Another factor is making sure there is an abundance of public spaces and parks. When you’re approaching a development like this, it’s very important that you are listening to the residents. This is their home and neighborhood and it’s important to listen to them so that you can understand how to drive authentic design to fit their needs and services that truly affect their lives. Our team’s approach has been to engage and listen to the community through public outreach programs. We recently completed the first phase of that conversation, which included multiple community workshops with over 175 residents contributing. 

What is your view of Tampa’s property values? 

The Tampa Bay market is probably the strongest of all the Florida markets. Tampa Bay saw much fewer jobs lost as they relate to COVID than most other states and municipalities. Our job loss during the downturn was around 6-8% compared to 12-14% nationally. The same is true for property values. Tampa Bay has sustained its property values while other areas are seeing a predicted 5-10% loss in value.  

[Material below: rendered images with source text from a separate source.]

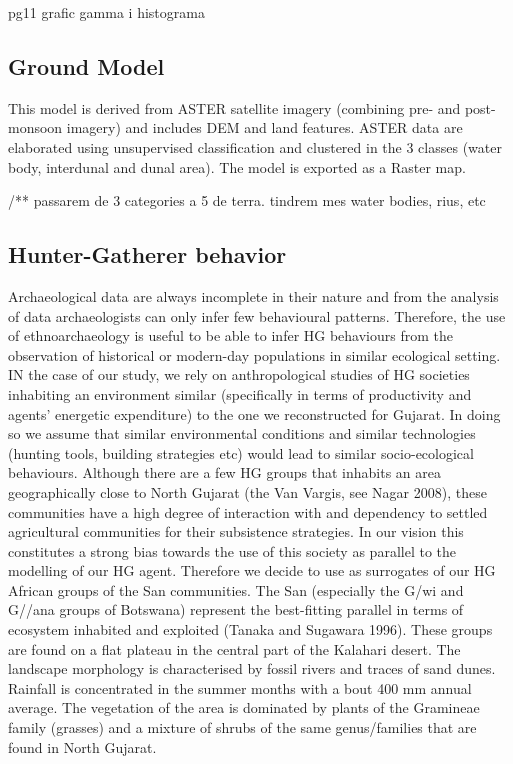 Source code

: pg11 grafic gamma i histograma


\subsection{Ground Model}
This model is derived from ASTER satellite imagery (combining pre- and post-monsoon imagery) and
includes DEM and land features. ASTER data are elaborated using unsupervised classification and
clustered in the 3 classes (water body, interdunal and dunal area). The model is exported as a Raster
map.

/** passarem de 3 categories a 5 de terra. tindrem mes water bodies, rius, etc

\subsection{Hunter-Gatherer behavior}
Archaeological data are always incomplete in their nature and from the analysis of data archaeologists
can only infer few behavioural patterns. Therefore, the use of ethnoarchaeology is useful to be able to
infer HG behaviours from the observation of historical or modern-day populations in similar ecological
setting. IN the case of our study, we rely on anthropological studies of HG societies inhabiting an
environment similar (specifically in terms of productivity and agents’ energetic expenditure) to the one
we reconstructed for Gujarat. In doing so we assume that similar environmental conditions and similar
technologies (hunting tools, building strategies etc) would lead to similar socio-ecological behaviours.
Although there are a few HG groups that inhabits an area geographically close to North Gujarat (the
Van Vargis, see Nagar 2008), these communities have a high degree of interaction with and
dependency to settled agricultural communities for their subsistence strategies. In our vision this
constitutes a strong bias towards the use of this society as parallel to the modelling of our HG agent.
Therefore we decide to use as surrogates of our HG African groups of the San communities.
The San (especially the G/wi and G//ana groups of Botswana) represent the best-fitting parallel in
terms of ecosystem inhabited and exploited (Tanaka and Sugawara 1996). These groups are found on
a flat plateau in the central part of the Kalahari desert. The landscape morphology is characterised by
fossil rivers and traces of sand dunes. Rainfall is concentrated in the summer months with a bout 400
mm annual average. The vegetation of the area is dominated by plants of the Gramineae family
(grasses) and a mixture of shrubs of the same genus/families that are found in North Gujarat.

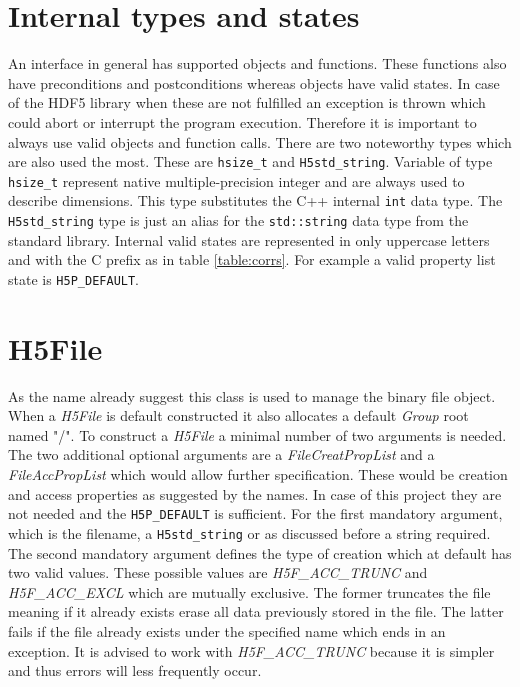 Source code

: \section{Internal types and states}
\label{seq:internaltypes}
An interface in general has supported objects and functions. These functions also have preconditions and postconditions whereas objects have valid states. In case of the HDF5 library when these are not fulfilled an exception is thrown which could abort or interrupt the program execution. Therefore it is important to always use valid objects and function calls. There are two noteworthy types which are also used the most. These are \texttt{hsize\_t} and \texttt{H5std\_string}. Variable of type \texttt{hsize\_t} represent native multiple-precision integer and are always used to describe dimensions. This type substitutes the C++ internal \texttt{int} data type. The \texttt{H5std\_string} type is just an alias for the \texttt{std::string} data type from the standard library. Internal valid states are represented in only uppercase letters and with the C prefix as in table \ref{table:corrs}. For example a valid property list state is \texttt{H5P\_DEFAULT}.

\section{H5File}
\label{seq:h5file}
As the name already suggest this class is used to manage the binary file object. When a \textit{H5File} is default constructed it also allocates a default \textit{Group} root named "/". To construct a \textit{H5File} a minimal number of two arguments is needed. The two additional optional arguments are a \textit{FileCreatPropList} and a \textit{FileAccPropList} which would allow further specification. These would be creation and access properties as suggested by the names. In case of this project they are not needed and the \texttt{H5P\_DEFAULT} is sufficient. For the first mandatory argument, which is the filename, a \texttt{H5std\_string} or as discussed before a string required. The second mandatory argument defines the type of creation which at default has two valid values. These possible values are \textit{H5F\_ACC\_TRUNC} and \textit{H5F\_ACC\_EXCL} which are mutually exclusive. The former truncates the file meaning if it already exists erase all data previously stored in the file. The latter fails if the file already exists under the specified name which ends in an exception. It is advised to work with \textit{H5F\_ACC\_TRUNC} because it is simpler and thus errors will less frequently occur.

Single-family home prices have gone up over the past year and demand is at an all-time high.  On the multifamily side, we are seeing investors pull out of other markets and invest capital into the Tampa Bay market instead. We have one of the largest “for rent” populations in the country; however, this is currently a deficit for available dwelling units. We’ve found a disconnect in terms of market rate and affordable housing options. We don’t have the workforce housing to meet market demand. I think the biggest challenge we have with that is finding affordable land that is in a favorable location. Affordable and workforce housing needs to be where there is access to jobs, healthcare facilities, schools and so on. Finding that affordable land is proving to be difficult, especially here in the Tampa Bay area because the development market is so hot right now. 

As it relates to the urban core, Tampa and St. Petersburg remain two of the most sought-after markets in the country. Businesses and industries are moving into our area as part of the migration from other areas of the country to the Sun Belt states. As such, the Tampa Bay market is poised to respond to this population shift through quality and highly unique urban mixed-use development. Tampa Bay is a special place. It has the right mix of entertainment, recreation, lifestyle, social conscious, and political and economic diversity to attract the best companies and the brightest workforce.